How to Set Up A Honeypot in 10 Minutes

whitehat83
3 min readOct 20, 2019

What is a honeypot you may ask? What is its significance and why is it crucial that we set one up? Honeypots are essentially decoy servers deployed alongside of your actual system in the network. Its purpose is to attract malicious attackers trying to get into your network. Honeypots can misdirect assailants and their constituents from getting into your network. It can also help serve as a great way to add security monitoring opportunities for blue teams.

Here’s how to entice possible attackers into a honeypot trap with Kali Linux.

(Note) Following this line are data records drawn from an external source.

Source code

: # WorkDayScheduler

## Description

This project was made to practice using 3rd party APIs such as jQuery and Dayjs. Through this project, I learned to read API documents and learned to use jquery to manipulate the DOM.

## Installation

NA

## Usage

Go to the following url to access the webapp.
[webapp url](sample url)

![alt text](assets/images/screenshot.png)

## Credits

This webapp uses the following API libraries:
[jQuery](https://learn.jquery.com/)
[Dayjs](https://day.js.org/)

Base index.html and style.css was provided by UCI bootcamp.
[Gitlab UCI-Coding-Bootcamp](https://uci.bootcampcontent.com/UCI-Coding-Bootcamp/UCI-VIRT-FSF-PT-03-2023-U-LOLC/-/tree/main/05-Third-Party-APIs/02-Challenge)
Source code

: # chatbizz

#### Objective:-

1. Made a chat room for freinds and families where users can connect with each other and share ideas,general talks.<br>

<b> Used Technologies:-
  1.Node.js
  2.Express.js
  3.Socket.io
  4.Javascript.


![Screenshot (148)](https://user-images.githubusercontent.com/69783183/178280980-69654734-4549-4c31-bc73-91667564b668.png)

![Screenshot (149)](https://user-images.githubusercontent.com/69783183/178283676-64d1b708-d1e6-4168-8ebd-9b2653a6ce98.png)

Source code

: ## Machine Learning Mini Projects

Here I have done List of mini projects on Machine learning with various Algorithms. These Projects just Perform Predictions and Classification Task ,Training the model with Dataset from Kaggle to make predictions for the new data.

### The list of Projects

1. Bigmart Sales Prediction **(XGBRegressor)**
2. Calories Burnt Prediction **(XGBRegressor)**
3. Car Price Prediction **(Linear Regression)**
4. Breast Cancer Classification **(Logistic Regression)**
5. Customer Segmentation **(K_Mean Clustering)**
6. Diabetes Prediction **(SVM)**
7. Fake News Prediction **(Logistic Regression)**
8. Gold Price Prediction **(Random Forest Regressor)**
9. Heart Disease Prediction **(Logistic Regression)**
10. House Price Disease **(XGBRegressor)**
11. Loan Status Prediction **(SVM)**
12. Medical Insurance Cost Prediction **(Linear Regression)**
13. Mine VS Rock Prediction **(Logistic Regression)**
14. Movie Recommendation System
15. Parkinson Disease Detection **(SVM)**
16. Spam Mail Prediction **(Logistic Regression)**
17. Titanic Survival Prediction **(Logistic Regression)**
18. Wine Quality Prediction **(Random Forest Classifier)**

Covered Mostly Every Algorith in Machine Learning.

You’ll need a Kali Linux box and download a tool called pentbox.

Open the terminal and download pentbox with the command.

wget http://downloads.sourceforge.net/project/pentbox18realised/pentbox-1.8.tar.gz

What this command does is point it to this website and download the tool.

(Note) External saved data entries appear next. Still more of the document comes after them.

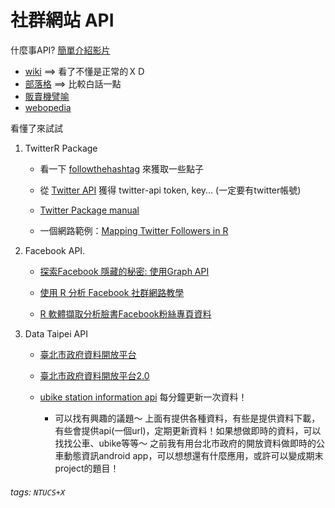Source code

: # 社群網站 API

什麼事API? [簡單介紹影片](https://www.youtube.com/watch?v=s7wmiS2mSXY)

* [wiki](https://zh.wikipedia.org/wiki/应用程序接口) ==> 看了不懂是正常的ＸＤ
* [部落格](http://chenmike.pixnet.net/blog/post/25948906-什麼是api？) ==> 比較白話一點
* [販賣機譬喻](https://cola.workxplay.net/what-is-an-api/) 
* [webopedia](https://www.webopedia.com/TERM/A/API.html)

看懂了來試試

1. TwitterR Package

    * 看一下 [followthehashtag](http://followthehashtag.com) 來獲取一些點子

    * 從 [Twitter API](https://apps.twitter.com/) 獲得 twitter-api token, key... (一定要有twitter帳號)

    * [Twitter Package manual](https://cran.r-project.org/web/packages/twitteR/twitteR.pdf)

    * 一個網路範例：[Mapping Twitter Followers in R](https://www.r-bloggers.com/mapping-twitter-followers-in-r/)

2. Facebook API.

    * [探索Facebook 隱藏的秘密: 使用Graph API](https://youtu.be/VXVE9ql85n8)

    * [使用 R 分析 Facebook 社群網路教學](https://blog.gtwang.org/r/facebook-social-media-mining-with-r/)

    * [R 軟體擷取分析臉書Facebook粉絲專頁資料](https://kangliping.wordpress.com/2017/04/27/r_text_mining_fanpage_rstudio/)

3. Data Taipei API

    * [臺北市政府資料開放平台](http://data.taipei/)

    * [臺北市政府資料開放平台2.0](https://data.taipei/index)

    * [ubike station information api](https://data.taipei/dataset/detail/metadata?id=8ef1626a-892a-4218-8344-f7ac46e1aa48) 每分鐘更新一次資料！
        * 可以找有興趣的議題～ 上面有提供各種資料，有些是提供資料下載，有些會提供api(一個url)，定期更新資料！如果想做即時的資料，可以找找公車、ubike等等～ 之前我有用台北市政府的開放資料做即時的公車動態資訊android app，可以想想還有什麼應用，或許可以變成期末project的題目！

###### tags: `NTUCS+X`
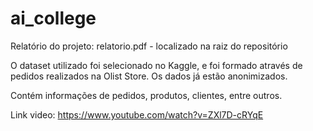 # ai_college

Relatório do projeto: relatorio.pdf - localizado na raiz do repositório

O dataset utilizado foi selecionado no Kaggle, e foi formado através de pedidos realizados na Olist Store. Os dados já estão anonimizados.

Contém informações de pedidos, produtos, clientes, entre outros.

Link video: https://www.youtube.com/watch?v=ZXl7D-cRYqE
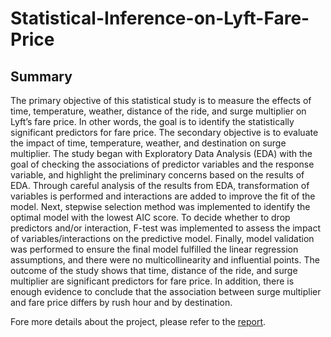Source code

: # Statistical-Inference-on-Lyft-Fare-Price

## Summary
The primary objective of this statistical study is to measure the effects of time, temperature, weather,
distance of the ride, and surge multiplier on Lyft’s fare price. In other words, the goal is to identify the
statistically significant predictors for fare price. The secondary objective is to evaluate the impact of time,
temperature, weather, and destination on surge multiplier. The study began with Exploratory Data Analysis
(EDA) with the goal of checking the associations of predictor variables and the response variable, and
highlight the preliminary concerns based on the results of EDA. Through careful analysis of the results from
EDA, transformation of variables is performed and interactions are added to improve the fit of the model.
Next, stepwise selection method was implemented to identify the optimal model with the lowest AIC score.
To decide whether to drop predictors and/or interaction, F-test was implemented to assess the impact of
variables/interactions on the predictive model. Finally, model validation was performed to ensure the final
model fulfilled the linear regression assumptions, and there were no multicollinearity and influential points.
The outcome of the study shows that time, distance of the ride, and surge multiplier are significant predictors
for fare price. In addition, there is enough evidence to conclude that the association between surge multiplier
and fare price differs by rush hour and by destination.

Fore more details about the project, please refer to the [report](https://github.com/DeanHuang-Git/Statistical-Inference-on-Lyft-Fare-Price/blob/main/Reports/Final-Project.pdf).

Find it in your directory, which ever it may be, mine happens to be at home directory.

tar xvfz pentbox-1.8.tar.gz

Then we run the command to “unload” the tools. The tar command is used to rip a collection of files and directories into a highly compressed archive file commonly called tarball.

Then we execute the following command ./pentbox.rb

And then, following should pop up.

Now the juicy part, the reason why we’re here. To lure the attackers.

From here we select 2 for Network tools and then 3 for Honeypot.

Then select option 1 for Fast Auto Configuration. Once this is selected, it will launch the honey pot and default to port 80.

Now open a web browser on another machine such as your host machine and point it to the IP address on your kali machine. My Kali box IP was 10.0.2.4. You can use the commands ip address or ifconfig | grep inet.

You should get an access denied and if you did that’s right.

You should see the following.

If you would like to dig deeper and have your honeypot listen to a specific port. You would run bentbox as such and select 2 and then 3 followed by 2. When the script prompts you to enter a port type in 22. Port 22 is the for SSH

When I try to SSH in to the IP address I get the following “INTRUSION ATTEMPT DETECTED!”

you can see the attempt was logged and where the IP was originated from.

Congrats! Now you have successfully set up your Honeypot!